I. Background The following facts are presented in the light most favorable to the non-moving party and are undisputed unless otherwise noted. A. Factual Background 1. Parties Anthony Gattineri is a 46.69% member of FBT Realty, LLC (“FBT”), a limited liability company. (SDF, Ex. 1 (“Gattineri Aff.”) ¶ 3). Paul Lohnes is a member of FBT. (Hill Dec. Ex. 2 (“Operating Agreement”) at 35). FBT owned the parcel of land (the “Parcel”) located in Everett and Boston where the resort and casino, Encore Boston Harbor, is currently located. (Complaint ¶ 6). Wynn MA, LLC, is a limited liability company organized under the laws of Nevada with

a principal place of business located in Las Vegas, Nevada. Wynn MA, LLC is wholly owned by its sole member, Wynn Resorts, Limited. (Complaint ¶ 2). Wynn Resorts, Limited is a publicly traded Nevada corporation with a principal place of business located in Las Vegas, Nevada. (Complaint ¶ 3). 2. Relevant Non-Parties Encore Boston Harbor, a hotel and casino resort, is owned by Wynn MA, LLC, the Massachusetts licensee. (Dkt. No. 164 at p. 6, Resp. to Order to Show Cause). In January 2013, Encore filed an application with the Massachusetts Gaming Commission (“the Commission”) for a Region A Category 1 gaming license to operate a resort and casino in Massachusetts. (Complaint ¶ 9). Robert DeSalvio joined Wynn Resorts Development, LLC as Senior Vice President of Development in March 2014. (Hill Dec. Ex. 3 (“Wynn Employment Agreement”)). DeSalvio joined Encore as President in March 2018. (Hill Dec. Ex. 4 (“Encore Employment

Agreement”)). DeSalvio reported to Matthew Maddox, Chief Financial Officer at Wynn, and Kim Sinatra, Senior Vice President and General Counsel at Wynn. (Hill Dec.
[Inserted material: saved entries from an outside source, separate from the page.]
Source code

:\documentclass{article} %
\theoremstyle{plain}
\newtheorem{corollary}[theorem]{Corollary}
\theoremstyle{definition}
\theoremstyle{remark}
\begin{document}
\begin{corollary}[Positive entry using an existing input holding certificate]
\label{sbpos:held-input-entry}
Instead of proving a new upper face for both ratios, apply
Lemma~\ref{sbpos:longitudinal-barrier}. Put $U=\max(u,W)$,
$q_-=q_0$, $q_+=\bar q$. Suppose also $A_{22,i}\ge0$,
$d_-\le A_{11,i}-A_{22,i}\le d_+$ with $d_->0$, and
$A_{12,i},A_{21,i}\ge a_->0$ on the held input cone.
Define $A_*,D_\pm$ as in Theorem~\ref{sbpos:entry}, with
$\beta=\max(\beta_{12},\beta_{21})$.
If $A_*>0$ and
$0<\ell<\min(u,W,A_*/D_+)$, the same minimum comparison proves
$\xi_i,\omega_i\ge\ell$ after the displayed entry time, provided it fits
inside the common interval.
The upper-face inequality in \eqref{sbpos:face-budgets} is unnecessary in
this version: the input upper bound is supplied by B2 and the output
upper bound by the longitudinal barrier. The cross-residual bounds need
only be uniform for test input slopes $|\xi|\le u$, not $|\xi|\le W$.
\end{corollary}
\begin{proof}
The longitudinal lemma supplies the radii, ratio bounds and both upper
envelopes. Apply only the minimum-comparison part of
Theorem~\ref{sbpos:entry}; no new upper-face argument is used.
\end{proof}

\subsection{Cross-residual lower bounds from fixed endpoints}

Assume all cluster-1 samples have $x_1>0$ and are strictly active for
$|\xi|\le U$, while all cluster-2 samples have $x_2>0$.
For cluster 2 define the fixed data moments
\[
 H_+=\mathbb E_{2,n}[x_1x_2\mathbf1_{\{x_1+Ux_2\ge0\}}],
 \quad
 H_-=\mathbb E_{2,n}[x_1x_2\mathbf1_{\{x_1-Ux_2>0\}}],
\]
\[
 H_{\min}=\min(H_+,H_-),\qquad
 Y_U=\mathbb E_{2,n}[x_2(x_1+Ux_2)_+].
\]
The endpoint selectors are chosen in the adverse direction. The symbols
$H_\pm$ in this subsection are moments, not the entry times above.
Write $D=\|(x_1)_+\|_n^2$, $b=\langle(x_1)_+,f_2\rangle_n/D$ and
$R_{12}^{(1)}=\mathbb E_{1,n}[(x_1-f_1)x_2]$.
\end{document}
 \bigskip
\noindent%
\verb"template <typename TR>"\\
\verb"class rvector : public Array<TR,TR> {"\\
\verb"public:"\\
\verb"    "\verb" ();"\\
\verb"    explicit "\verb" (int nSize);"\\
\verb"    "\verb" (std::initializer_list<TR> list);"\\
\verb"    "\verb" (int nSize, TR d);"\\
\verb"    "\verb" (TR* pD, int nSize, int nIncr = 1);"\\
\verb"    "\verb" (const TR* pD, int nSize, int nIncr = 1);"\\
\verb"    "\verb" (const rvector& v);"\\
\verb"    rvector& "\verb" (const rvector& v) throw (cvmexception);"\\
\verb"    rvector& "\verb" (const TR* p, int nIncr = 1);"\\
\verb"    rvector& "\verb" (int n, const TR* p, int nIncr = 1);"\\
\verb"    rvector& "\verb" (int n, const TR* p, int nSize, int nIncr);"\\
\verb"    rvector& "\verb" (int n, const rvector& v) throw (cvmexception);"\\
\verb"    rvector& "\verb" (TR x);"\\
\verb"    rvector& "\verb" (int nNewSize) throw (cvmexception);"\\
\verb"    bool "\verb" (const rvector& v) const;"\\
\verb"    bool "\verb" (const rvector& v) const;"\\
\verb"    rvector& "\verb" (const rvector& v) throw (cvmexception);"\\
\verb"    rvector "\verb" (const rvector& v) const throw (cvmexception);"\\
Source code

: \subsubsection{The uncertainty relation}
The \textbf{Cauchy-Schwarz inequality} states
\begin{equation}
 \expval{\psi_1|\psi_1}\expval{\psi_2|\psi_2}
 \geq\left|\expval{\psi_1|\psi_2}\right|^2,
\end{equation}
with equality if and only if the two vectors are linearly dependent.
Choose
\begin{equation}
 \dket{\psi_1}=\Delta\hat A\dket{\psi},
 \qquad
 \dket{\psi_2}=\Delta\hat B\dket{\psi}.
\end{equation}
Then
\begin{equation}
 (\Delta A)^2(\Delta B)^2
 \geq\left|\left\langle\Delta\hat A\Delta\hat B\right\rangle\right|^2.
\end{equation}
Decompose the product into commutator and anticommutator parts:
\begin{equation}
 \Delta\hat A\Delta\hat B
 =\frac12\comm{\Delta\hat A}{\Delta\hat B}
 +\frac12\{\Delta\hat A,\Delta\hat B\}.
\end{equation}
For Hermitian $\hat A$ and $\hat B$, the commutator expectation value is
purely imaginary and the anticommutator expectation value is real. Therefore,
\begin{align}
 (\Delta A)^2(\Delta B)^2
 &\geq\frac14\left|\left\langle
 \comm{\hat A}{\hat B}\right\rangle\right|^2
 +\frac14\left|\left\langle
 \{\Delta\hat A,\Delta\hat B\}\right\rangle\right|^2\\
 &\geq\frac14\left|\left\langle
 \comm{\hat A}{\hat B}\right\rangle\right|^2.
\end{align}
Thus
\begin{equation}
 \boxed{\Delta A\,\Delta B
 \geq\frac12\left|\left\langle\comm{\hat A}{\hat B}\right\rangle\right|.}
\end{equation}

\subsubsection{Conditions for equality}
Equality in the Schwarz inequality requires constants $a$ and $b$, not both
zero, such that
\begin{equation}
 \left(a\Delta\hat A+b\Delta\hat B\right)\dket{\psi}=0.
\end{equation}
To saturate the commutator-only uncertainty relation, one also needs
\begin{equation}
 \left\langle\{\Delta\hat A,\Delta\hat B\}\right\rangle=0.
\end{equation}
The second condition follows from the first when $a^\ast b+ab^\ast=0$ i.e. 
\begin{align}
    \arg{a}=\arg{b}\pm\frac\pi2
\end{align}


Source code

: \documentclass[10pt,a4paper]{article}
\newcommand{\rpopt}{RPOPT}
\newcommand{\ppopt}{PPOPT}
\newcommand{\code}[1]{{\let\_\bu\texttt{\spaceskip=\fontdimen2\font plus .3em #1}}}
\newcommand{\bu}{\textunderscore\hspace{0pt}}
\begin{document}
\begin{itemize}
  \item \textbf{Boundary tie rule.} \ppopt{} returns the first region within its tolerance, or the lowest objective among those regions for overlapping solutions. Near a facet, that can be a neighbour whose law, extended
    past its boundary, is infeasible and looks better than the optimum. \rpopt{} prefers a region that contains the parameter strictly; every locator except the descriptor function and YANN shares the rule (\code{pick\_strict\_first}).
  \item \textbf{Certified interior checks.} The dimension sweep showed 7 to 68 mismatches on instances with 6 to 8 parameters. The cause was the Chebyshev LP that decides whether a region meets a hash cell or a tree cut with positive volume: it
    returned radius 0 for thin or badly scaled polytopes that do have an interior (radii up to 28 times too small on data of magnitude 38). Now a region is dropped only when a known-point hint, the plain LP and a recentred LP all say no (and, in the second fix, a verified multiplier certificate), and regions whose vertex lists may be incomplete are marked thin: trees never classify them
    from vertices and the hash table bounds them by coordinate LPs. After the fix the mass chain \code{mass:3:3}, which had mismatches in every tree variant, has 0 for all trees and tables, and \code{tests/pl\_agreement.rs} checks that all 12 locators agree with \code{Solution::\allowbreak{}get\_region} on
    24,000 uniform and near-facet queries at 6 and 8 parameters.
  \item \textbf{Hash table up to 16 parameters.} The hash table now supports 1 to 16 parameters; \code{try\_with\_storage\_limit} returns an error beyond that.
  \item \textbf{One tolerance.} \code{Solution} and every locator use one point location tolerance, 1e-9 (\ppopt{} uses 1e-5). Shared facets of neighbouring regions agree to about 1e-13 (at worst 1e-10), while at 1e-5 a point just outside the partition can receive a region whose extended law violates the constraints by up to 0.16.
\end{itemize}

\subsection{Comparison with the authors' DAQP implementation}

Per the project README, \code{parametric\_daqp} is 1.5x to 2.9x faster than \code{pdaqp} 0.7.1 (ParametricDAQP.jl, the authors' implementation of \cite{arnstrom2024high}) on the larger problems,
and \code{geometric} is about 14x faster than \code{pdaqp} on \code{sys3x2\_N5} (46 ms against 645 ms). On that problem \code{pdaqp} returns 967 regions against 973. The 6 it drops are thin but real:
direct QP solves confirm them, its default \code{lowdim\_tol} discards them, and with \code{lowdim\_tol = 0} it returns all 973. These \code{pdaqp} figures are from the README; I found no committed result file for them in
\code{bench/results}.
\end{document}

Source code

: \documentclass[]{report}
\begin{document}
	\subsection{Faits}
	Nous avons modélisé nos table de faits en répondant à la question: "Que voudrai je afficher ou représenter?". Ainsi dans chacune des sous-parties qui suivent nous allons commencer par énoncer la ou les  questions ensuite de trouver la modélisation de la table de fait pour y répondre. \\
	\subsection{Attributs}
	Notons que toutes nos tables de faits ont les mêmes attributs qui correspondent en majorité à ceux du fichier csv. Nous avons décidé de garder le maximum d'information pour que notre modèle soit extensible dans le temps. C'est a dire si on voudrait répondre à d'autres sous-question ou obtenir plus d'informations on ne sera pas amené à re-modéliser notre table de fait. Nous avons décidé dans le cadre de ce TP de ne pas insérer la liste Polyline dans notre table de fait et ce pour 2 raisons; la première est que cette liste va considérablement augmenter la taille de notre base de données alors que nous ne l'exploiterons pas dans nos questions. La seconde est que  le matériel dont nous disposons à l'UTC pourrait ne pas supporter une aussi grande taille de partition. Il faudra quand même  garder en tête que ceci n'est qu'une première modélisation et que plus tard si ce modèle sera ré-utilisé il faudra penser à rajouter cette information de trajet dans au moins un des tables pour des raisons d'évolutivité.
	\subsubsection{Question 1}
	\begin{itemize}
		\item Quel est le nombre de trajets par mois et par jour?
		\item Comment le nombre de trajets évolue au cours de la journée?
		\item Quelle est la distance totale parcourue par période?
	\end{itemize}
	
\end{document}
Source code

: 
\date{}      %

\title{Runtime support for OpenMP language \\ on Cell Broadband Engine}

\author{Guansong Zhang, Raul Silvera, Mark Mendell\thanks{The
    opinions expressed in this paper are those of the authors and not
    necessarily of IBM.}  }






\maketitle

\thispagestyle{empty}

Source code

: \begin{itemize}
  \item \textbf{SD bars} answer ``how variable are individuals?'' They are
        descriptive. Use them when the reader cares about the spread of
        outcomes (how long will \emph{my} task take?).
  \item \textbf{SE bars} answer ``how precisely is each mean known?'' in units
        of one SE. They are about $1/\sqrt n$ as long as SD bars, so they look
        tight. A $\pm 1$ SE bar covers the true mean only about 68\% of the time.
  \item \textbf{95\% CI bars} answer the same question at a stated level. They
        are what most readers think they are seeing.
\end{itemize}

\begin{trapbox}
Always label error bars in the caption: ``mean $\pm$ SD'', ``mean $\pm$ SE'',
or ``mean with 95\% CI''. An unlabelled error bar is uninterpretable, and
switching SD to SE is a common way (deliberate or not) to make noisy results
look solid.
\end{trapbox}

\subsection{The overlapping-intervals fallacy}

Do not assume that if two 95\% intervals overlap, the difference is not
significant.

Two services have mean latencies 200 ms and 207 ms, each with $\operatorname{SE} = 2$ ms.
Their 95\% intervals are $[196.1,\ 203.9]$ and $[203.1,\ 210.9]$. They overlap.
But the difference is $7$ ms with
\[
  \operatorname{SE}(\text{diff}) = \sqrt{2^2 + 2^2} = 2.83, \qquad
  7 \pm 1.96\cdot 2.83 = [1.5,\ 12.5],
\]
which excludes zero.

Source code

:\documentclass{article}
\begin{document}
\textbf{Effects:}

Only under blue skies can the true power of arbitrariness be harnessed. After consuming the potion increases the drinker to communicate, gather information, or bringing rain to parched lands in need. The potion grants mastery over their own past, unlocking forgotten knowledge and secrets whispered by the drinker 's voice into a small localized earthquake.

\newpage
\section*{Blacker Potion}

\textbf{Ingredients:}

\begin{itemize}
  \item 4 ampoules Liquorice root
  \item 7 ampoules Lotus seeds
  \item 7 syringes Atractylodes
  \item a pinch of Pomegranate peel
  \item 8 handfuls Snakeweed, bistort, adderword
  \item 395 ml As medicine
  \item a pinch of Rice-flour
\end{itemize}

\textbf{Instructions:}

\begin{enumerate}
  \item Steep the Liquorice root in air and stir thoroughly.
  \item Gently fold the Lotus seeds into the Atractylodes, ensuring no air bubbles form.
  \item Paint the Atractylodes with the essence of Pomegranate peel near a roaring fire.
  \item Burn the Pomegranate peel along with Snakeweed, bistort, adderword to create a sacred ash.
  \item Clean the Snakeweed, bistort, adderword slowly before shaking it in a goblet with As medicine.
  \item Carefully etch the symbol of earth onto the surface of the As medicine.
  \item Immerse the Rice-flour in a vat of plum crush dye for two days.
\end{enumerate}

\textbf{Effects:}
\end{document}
Ex. 5, DeSalvio Dep. Tr. 72-73; Hill Dec. Ex. 8, Affidavit of Matthew Maddox (“Maddox Aff.”) ¶ 6). 3. The Parcel On December 19, 2012, Encore and FBT entered into an Option Agreement that gave Encore the option to purchase the Parcel from FBT for $75 million. (Hill Dec. Ex. 6 (“Option Agreement”)). Maddox signed the Option Agreement on behalf of Encore.1 Certain provisions in the Option Agreement required FBT to cooperate in the casino- licensing process. Specifically, Section 5.2 of the Option Agreement provided as follows:

Seller and its Affiliates shall, at their sole cost and expense, reasonably cooperate with Purchaser with respect to any information it reasonably requires to complete the Casino Application and respond to any such inquiries throughout the licensing process.

(Option Agreement at Section 5.2.).

“Affiliate” means, with respect to any Person, any other Person which, directly or indirectly, Controls, is Controlled by, or is under common Control with, such original Person.

(Option Agreement at Exhibit A). Section 13.13.5 of the Option Agreement provided:

1 Gattineri was aware that Maddox signed it. (Option Agreement; Hill Dec. Ex. 9, Gattineri Dep. Tr. 67 (“I know [Maddox] signed it.”)). Seller represents and warrants to Purchaser that Seller and, to the best of Seller’s knowledge, all Persons associated with Seller are willing to file all necessary applications to obtain whatever Approvals from the Gaming Regulatory Agencies may be required of such Persons in connection with this Agreement. To the best of Seller’s knowledge neither Seller nor any Person associated with Seller has ever engaged in any conduct or practices which any of the foregoing Persons should reasonably believe would cause such Person to be denied any such Approvals.

(Option Agreement at Section 13.13.5). The term “Approvals” was defined as follows: “Approvals” means all approvals, consents, licenses, permits, authorizations, orders, franchises, accreditations, certificates, variances, declarations, concessions, entitlements, waivers, exemptions waivers and similar items, including, without limitation, any license or approval under M.G.L. Chapter 91, a determination under the Massachusetts Environmental Policy Act (“MEPA”), or an Army Corps of Engineer’s Permit under the Federal Clean Water Act.

(Option Agreement at Exhibit A). When Encore and FBT entered into the Option Agreement, the Parcel required environmental remediation.